Evolution-institute.org looks interesting, since in the end all organizations have to choose some kind of specific ground and form. I keep notes on the development of this small town and its infrastructure, so this is useful. Almost all these above named groups tend towards a lack of humor. Some fan the flames of “change-dread” that make it unbearable to think about the losses already. It might feel like some of these ideas are powering change, but the plain fact is that it’s sometimes paralyzing.
Paul Hawken
https://vimeo.com/88694063 Can you bear to watch Paul Hawken’s talk?
https://vimeo.com/88694064 “Justice is the public face of love.”
https://vimeo.com/88693287 Testimony is religious -- well, spiritual. But then, AAAAACK -- they want money. (The church joke goes, “Let’s do something religious -- pass the collection plate!”)
If the internet collapses due to a sun flare that finally fries all the satellites and connecting fibers -- which happens now on a small scale -- or maybe due to governmental or corporation domination of the rules about what can be posted to whom, these Internet-dependent organizations might end.

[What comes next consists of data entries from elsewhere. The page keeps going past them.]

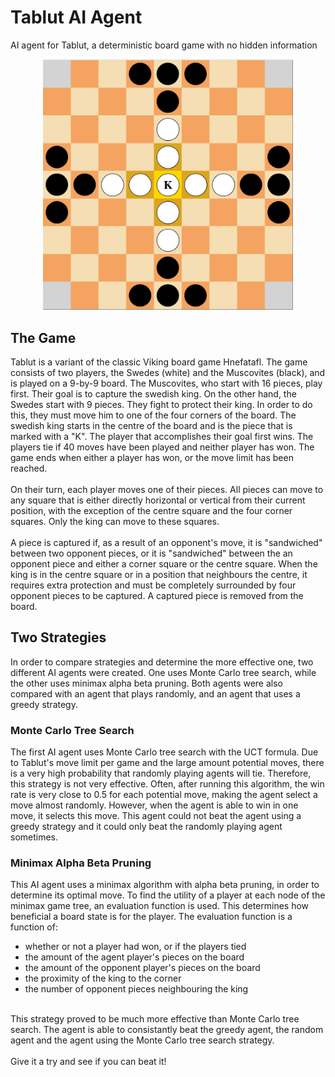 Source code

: # Tablut AI Agent

AI agent for Tablut, a deterministic board game with no hidden information 

<p align="center">
<img src="https://github.com/arcaulfield/Tablut-AI-Agent/blob/master/StartingBoard.png" width="400"/>
</p>

## The Game
Tablut is a variant of the classic Viking board game Hnefatafl. The game consists of two players, the Swedes (white) and the Muscovites (black), and is played on a 9-by-9 board. The Muscovites, who start with 16 pieces, play first. Their goal is to capture the swedish king. On the other hand, the Swedes start with 9 pieces. They fight to protect their king. In order to do this, they must move him to one of the four corners of the board. The swedish king starts in the centre of the board and is the piece that is marked with a "K". The player that accomplishes their goal first wins. The players tie if 40 moves have been played and neither player has won. The game ends when either a player has won, or the move limit has been reached. <br />
<br />
On their turn, each player moves one of their pieces. All pieces can move to any square that is either directly horizontal or vertical from their current position, with the exception of the centre square and the four corner squares. Only the king can move to these squares. <br />
<br />
A piece is captured if, as a result of an opponent's move, it is "sandwiched" between two opponent pieces, or it is "sandwiched" between the an opponent piece and either a corner square or the centre square. When the king is in the centre square or in a position that neighbours the centre, it requires extra protection and must be completely surrounded by four opponent pieces to be captured. A captured piece is removed from the board. 
## Two Strategies
In order to compare strategies and determine the more effective one, two different AI agents were created. One uses Monte Carlo tree search, while the other uses minimax alpha beta pruning. Both agents were also compared with an agent that plays randomly, and an agent that uses a greedy strategy. 

### Monte Carlo Tree Search
The first AI agent uses Monte Carlo tree search with the UCT formula. Due to Tablut's move limit per game and the large amount potential moves, there is a very high probability that randomly playing agents will tie. Therefore, this strategy is not very effective. Often, after running this algorithm, the win rate is very close to 0.5 for each potential move, making the agent select a move almost randomly. However, when the agent is able to win in one move, it selects this move. This agent could not beat the agent using a greedy strategy and it could only beat the randomly playing agent sometimes. 

### Minimax Alpha Beta Pruning
This AI agent uses a minimax algorithm with alpha beta pruning, in order to determine its optimal move. To find the utility of a player at each node of the minimax game tree, an evaluation function is used. This determines how beneficial a board state is for the player. The evaluation function is a function of:
* whether or not a player had won, or if the players tied
* the amount of the agent player's pieces on the board 
* the amount of the opponent player's pieces on the board 
* the proximity of the king to the corner
* the number of opponent pieces neighbouring the king
<br />
This strategy proved to be much more effective than Monte Carlo tree search. The agent is able to consistantly beat the greedy agent, the random agent and the agent using the Monte Carlo tree search strategy. 
<br />
<br />
Give it a try and see if you can beat it!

Bioneers is reality and terrain-related enough to survive. Aeon won’t. It is what they call "horizontal" thinking, which is good sometimes but not always.
Wendigo
I sometimes think that in my lifetime I will see the collapse of academia -- maybe already am. Certainly every academic connection I have -- including public elementary and high schools as well as grad schools -- is frayed at the edges. They are dependent on convictions about what is worthy and useful, just as religious organizations are. (Degrees mean you’ll make more money; being "high church" means making more money.) But the cannibals are nearby. I can smell them. I don’t think Aeon can. As for Bioneers, they’ve gone vegetarian. I wonder what the Evolution Institute has to say about anarchy.